"Pay a visit to the Biologic Institute and you are liable to get a chilly reception," Celeste Biever wrote in New Scientist (December 15, 2006). The Biologic Institute, as The New York Times reported (August 22, 2005), is "a new research center in Seattle that looks at the organization of biological systems, including intelligent design issues," with significant funding from the Discovery Institute, the institutional home of "intelligent design" creationism. Investigating, Biever found it difficult to obtain comment. "The reticence," she reported, "cloaks an unorthodox agenda."
George Weber, a director of the Biologic Institute and the head of the Spokane chapter of the old-earth creationist ministry Reasons to Believe, told New Scientist, "We are the first ones doing what we might call lab science in intelligent design. ... The objective is to challenge the scientific community on naturalism." After he spoke to New Scientist, however, Weber left the board of the Biologic Institute, and Douglas Axe, the lab's senior researcher, told New Scientist that Weber "was found to have seriously misunderstood the purpose of Biologic and to have misrepresented it."
Instead, Axe said, the lab only seeks "to show that the design perspective can lead to better science," although he puzzlingly contends that it will nevertheless "contribute substantially to the scientific case for intelligent design." Axe told New Scientist that the Biologic Institute was currently conducting research on "the origin of metabolic pathways in bacteria, the evolution of gene order in bacteria, and the evolution of protein folds" as well as research on computational biology, where he claimed "we are nearing completion of a system for exploring the evolution of artificial genes that are considerably more life-like than has been the case previously."

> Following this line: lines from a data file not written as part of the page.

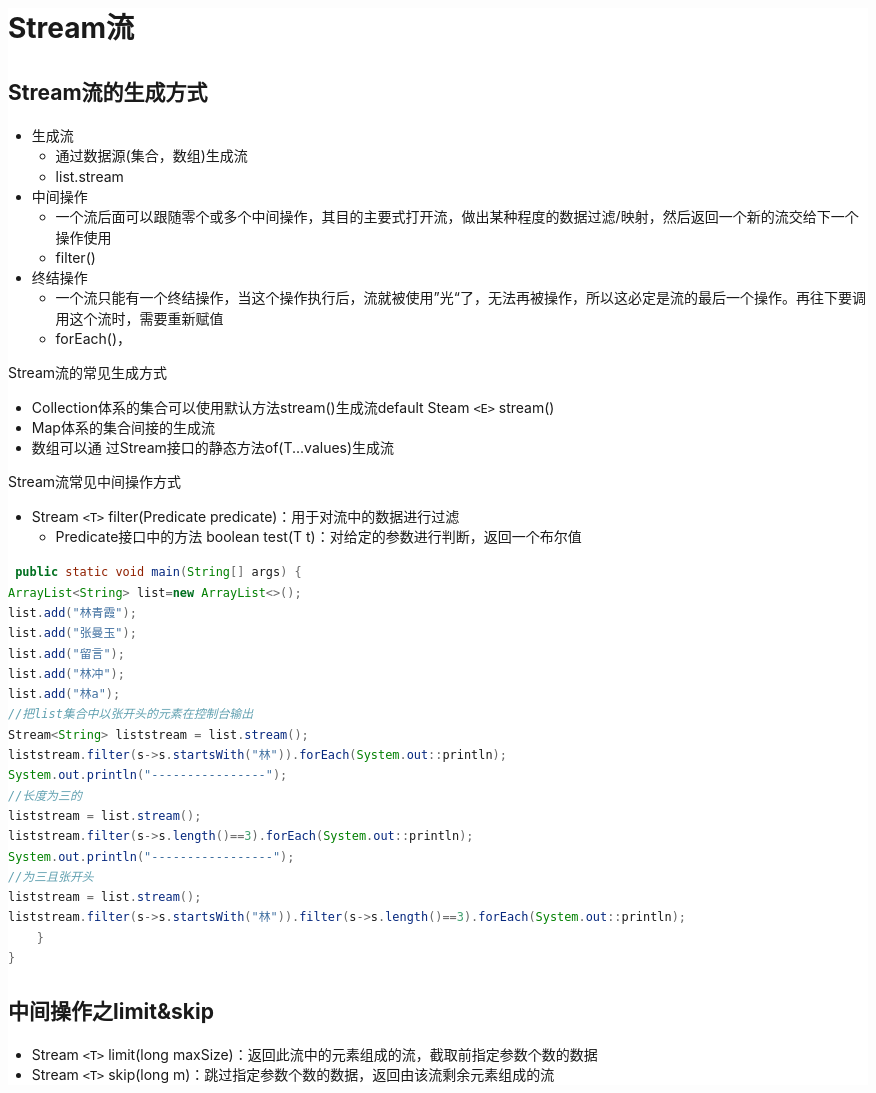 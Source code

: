 # Stream流

## Stream流的生成方式

* 生成流
  * 通过数据源(集合，数组)生成流
  * list.stream
* 中间操作
  * 一个流后面可以跟随零个或多个中间操作，其目的主要式打开流，做出某种程度的数据过滤/映射，然后返回一个新的流交给下一个操作使用
  * filter()
* 终结操作
  * 一个流只能有一个终结操作，当这个操作执行后，流就被使用”光“了，无法再被操作，所以这必定是流的最后一个操作。再往下要调用这个流时，需要重新赋值
  * forEach()，

Stream流的常见生成方式

* Collection体系的集合可以使用默认方法stream()生成流default Steam `<E>` stream()
* Map体系的集合间接的生成流
* 数组可以通 过Stream接口的静态方法of(T...values)生成流

Stream流常见中间操作方式

* Stream `<T>` filter(Predicate predicate)：用于对流中的数据进行过滤
  * Predicate接口中的方法   boolean test(T t)：对给定的参数进行判断，返回一个布尔值

```java
 public static void main(String[] args) {
ArrayList<String> list=new ArrayList<>();
list.add("林青霞");
list.add("张曼玉");
list.add("留言");
list.add("林冲");
list.add("林a");
//把list集合中以张开头的元素在控制台输出
Stream<String> liststream = list.stream();
liststream.filter(s->s.startsWith("林")).forEach(System.out::println);
System.out.println("----------------");
//长度为三的
liststream = list.stream();
liststream.filter(s->s.length()==3).forEach(System.out::println);
System.out.println("-----------------");
//为三且张开头
liststream = list.stream();
liststream.filter(s->s.startsWith("林")).filter(s->s.length()==3).forEach(System.out::println);
    }
}
```

## 中间操作之limit&skip

* Stream `<T>` limit(long maxSize)：返回此流中的元素组成的流，截取前指定参数个数的数据
* Stream `<T>` skip(long m)：跳过指定参数个数的数据，返回由该流剩余元素组成的流
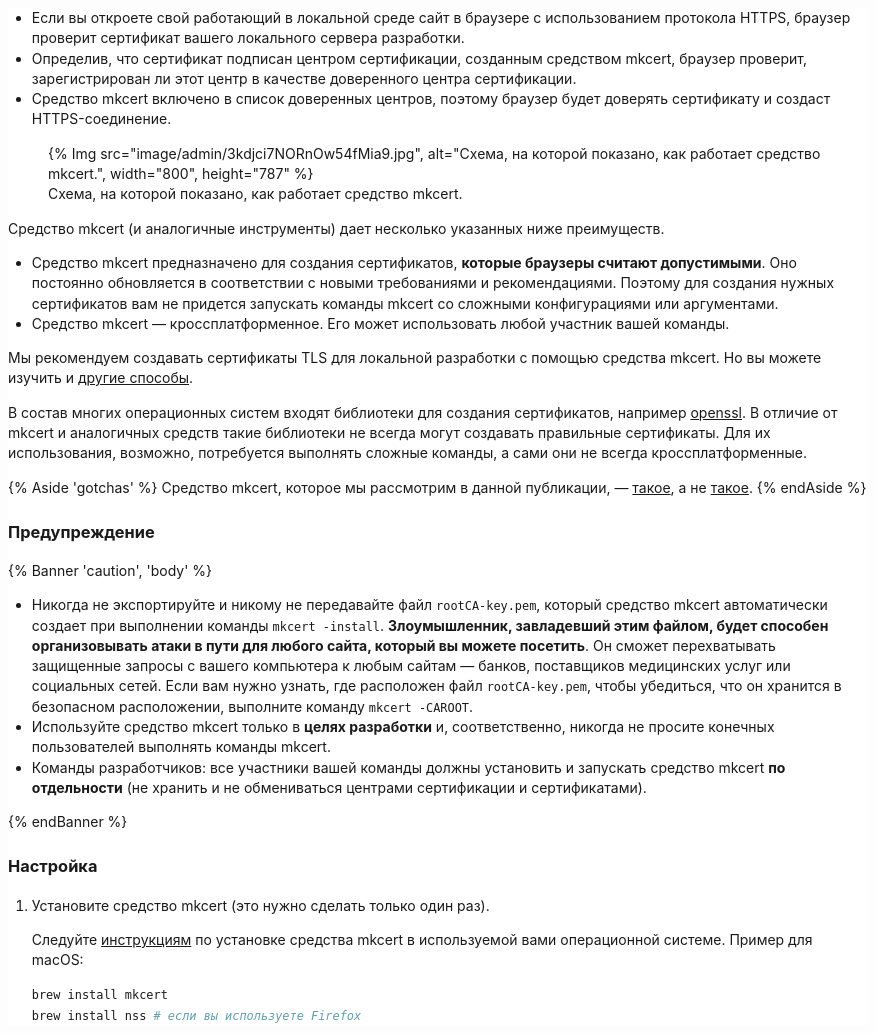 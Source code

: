 - Если вы откроете свой работающий в локальной среде сайт в браузере с использованием протокола HTTPS, браузер проверит сертификат вашего локального сервера разработки.
- Определив, что сертификат подписан центром сертификации, созданным средством mkcert, браузер проверит, зарегистрирован ли этот центр в качестве доверенного центра сертификации.
- Средство mkcert включено в список доверенных центров, поэтому браузер будет доверять сертификату и создаст HTTPS-соединение.

<figure class="w-figure">{% Img src="image/admin/3kdjci7NORnOw54fMia9.jpg", alt="Схема, на которой показано, как работает средство mkcert.", width="800", height="787" %} <figcaption class="w-figcaption">Схема, на которой показано, как работает средство mkcert.</figcaption></figure>

Средство mkcert (и аналогичные инструменты) дает несколько указанных ниже преимуществ.

- Средство mkcert предназначено для создания сертификатов, **которые браузеры считают допустимыми**. Оно постоянно обновляется в соответствии с новыми требованиями и рекомендациями. Поэтому для создания нужных сертификатов вам не придется запускать команды mkcert со сложными конфигурациями или аргументами.
- Средство mkcert — кроссплатформенное. Его может использовать любой участник вашей команды.

Мы рекомендуем создавать сертификаты TLS для локальной разработки с помощью средства mkcert. Но вы можете изучить и [другие способы](#running-your-site-locally-with-https:-other-options).

В состав многих операционных систем входят библиотеки для создания сертификатов, например [openssl](https://www.openssl.org/). В отличие от mkcert и аналогичных средств такие библиотеки не всегда могут создавать правильные сертификаты. Для их использования, возможно, потребуется выполнять сложные команды, а сами они не всегда кроссплатформенные.

{% Aside 'gotchas' %} Средство mkcert, которое мы рассмотрим в данной публикации, — [такое](https://github.com/FiloSottile/mkcert), а не [такое](https://www.npmjs.com/package/mkcert). {% endAside %}

### Предупреждение

{% Banner 'caution', 'body' %}

- Никогда не экспортируйте и никому не передавайте файл `rootCA-key.pem`, который средство mkcert автоматически создает при выполнении команды `mkcert -install`. **Злоумышленник, завладевший этим файлом, будет способен организовывать атаки в пути для любого сайта, который вы можете посетить**. Он сможет перехватывать защищенные запросы с вашего компьютера к любым сайтам — банков, поставщиков медицинских услуг или социальных сетей. Если вам нужно узнать, где расположен файл `rootCA-key.pem`, чтобы убедиться, что он хранится в безопасном расположении, выполните команду `mkcert -CAROOT`.
- Используйте средство mkcert только в **целях разработки** и, соответственно, никогда не просите конечных пользователей выполнять команды mkcert.
- Команды разработчиков: все участники вашей команды должны установить и запускать средство mkcert **по отдельности** (не хранить и не обмениваться центрами сертификации и сертификатами).

{% endBanner %}

### Настройка

1. Установите средство mkcert (это нужно сделать только один раз).

    Следуйте [инструкциям](https://github.com/FiloSottile/mkcert#installation) по установке средства mkcert в используемой вами операционной системе. Пример для macOS:

    ```bash
    brew install mkcert
    brew install nss # если вы используете Firefox
    ```
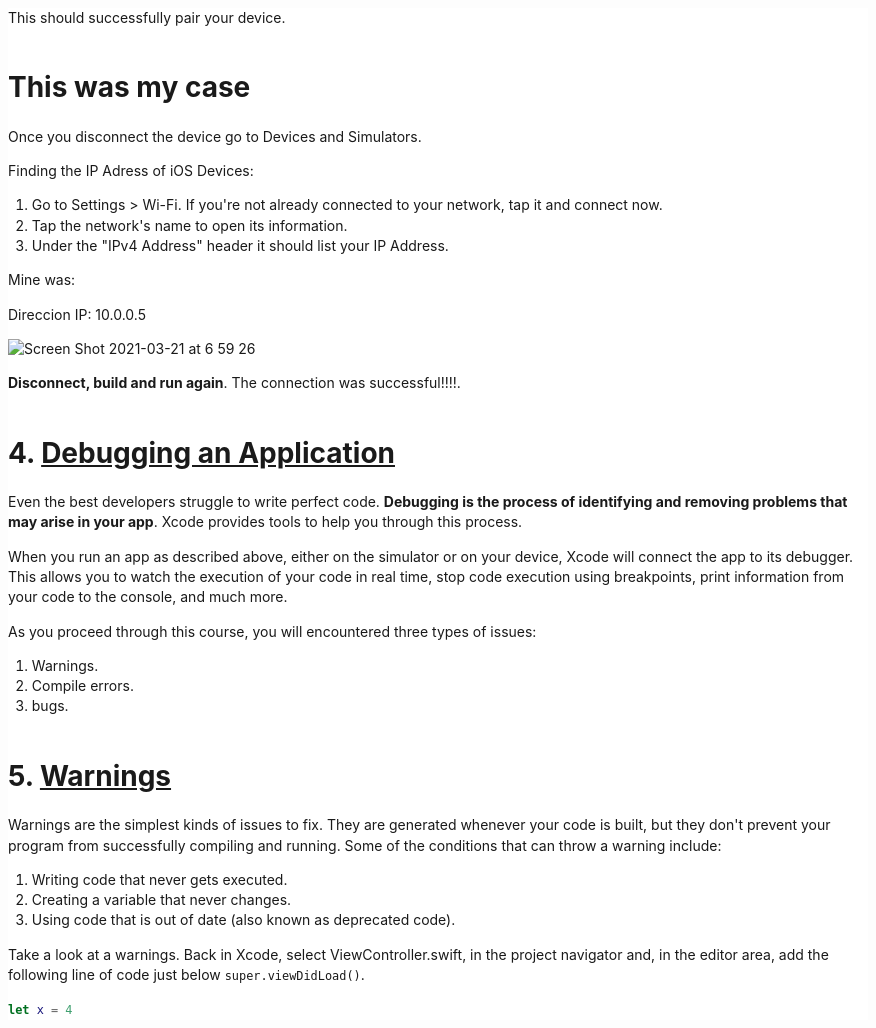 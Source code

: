 This should successfully pair your device.

# This was my case

Once you disconnect the device go to Devices and Simulators.

Finding the IP Adress of iOS Devices:

1. Go to Settings > Wi-Fi. If you're not already connected to your network, tap it and connect now.
2. Tap the network's name to open its information.
3. Under the "IPv4 Address" header it should list your IP Address.

Mine was:

Direccion IP: 10.0.0.5

![Screen Shot 2021-03-21 at 6 59 26](https://user-images.githubusercontent.com/24994818/111905789-0f431b80-8a13-11eb-9704-8053b2dda484.png)

**Disconnect, build and run again**. The connection was successful!!!!. 

# 4. [Debugging an Application](https://github.com/c4arl0s/BuildingRunningAndDebuggingAnApp#building-running-and-debugging-an-app---content)

Even the best developers struggle to write perfect code. **Debugging is the process of identifying and removing problems that may arise in your app**. Xcode provides tools to help you through this process.

When you run an app as described above, either on the simulator or on your device, Xcode will connect the app to its debugger. This allows you to watch the execution of your code in real time, stop code execution using breakpoints, print information from your code to the console, and much more.

As you proceed through this course, you will encountered three types of issues:

1. Warnings.
2. Compile errors.
3. bugs.

# 5. [Warnings](https://github.com/c4arl0s/BuildingRunningAndDebuggingAnApp#building-running-and-debugging-an-app---content)

Warnings are the simplest kinds of issues to fix. They are generated whenever your code is built, but they don't prevent your program from successfully compiling and running. Some of the conditions that can throw a warning include:

1. Writing code that never gets executed.
2. Creating a variable that never changes.
3. Using code that is out of date (also known as deprecated code).

Take a look at a warnings. Back in Xcode, select ViewController.swift, in the project navigator and, in the editor area, add the following line of code just below `super.viewDidLoad()`.

```swift
let x = 4
```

In the past, previous scientific research of Axe's was misleadingly inflated in "intelligent design" propaganda, as detailed in a sidebar to the New Scientist article (and see also Matt Inlay's "Bill Dembski and the case of the unsupported assertion" at the Panda's Thumb blog). Barbara Forrest suggested that the Biologic Institute's research would provide additional grist for the mill. The historian of creationism Ronald L. Numbers offered a further rationale: "It will be good for the troops if leaders in the ID movement can claim: 'We're not just talking theory. We have labs, we have real scientists working on this.'"
In the same issue, New Scientist offered its editorial opinion under the title "It's still about religion" (not available on-line), writing, "The Biologic Institute's research agenda includes topics of current interest to science, and so their studies should be welcomed. It is not the findings that worry scientists and educators who want to keep God out of science classes, but the way they are interpreted. The intelligent designer is likely to show his hand not in the scientific literature, but in outside commentary by the proponents of the anti-evolution movement, who will cite in their support any study that highlights biological features whose evolutionary origins are not well understood."
"The ID movement has gained the public support it has because of just this kind of ambiguity over what is and isn't science," the editorial continued. "One year on from the Dover trial, the ID movement has grown cagey. Its strategy appears to be to keep a low profile while building up an arsenal of literature that may give ID scientific credibility in the courtroom or government committees. In using science to this end, the movement would be following a tactic previously employed by the tobacco and oil industries. Whether it squares with the idea of improving science is highly doubtful."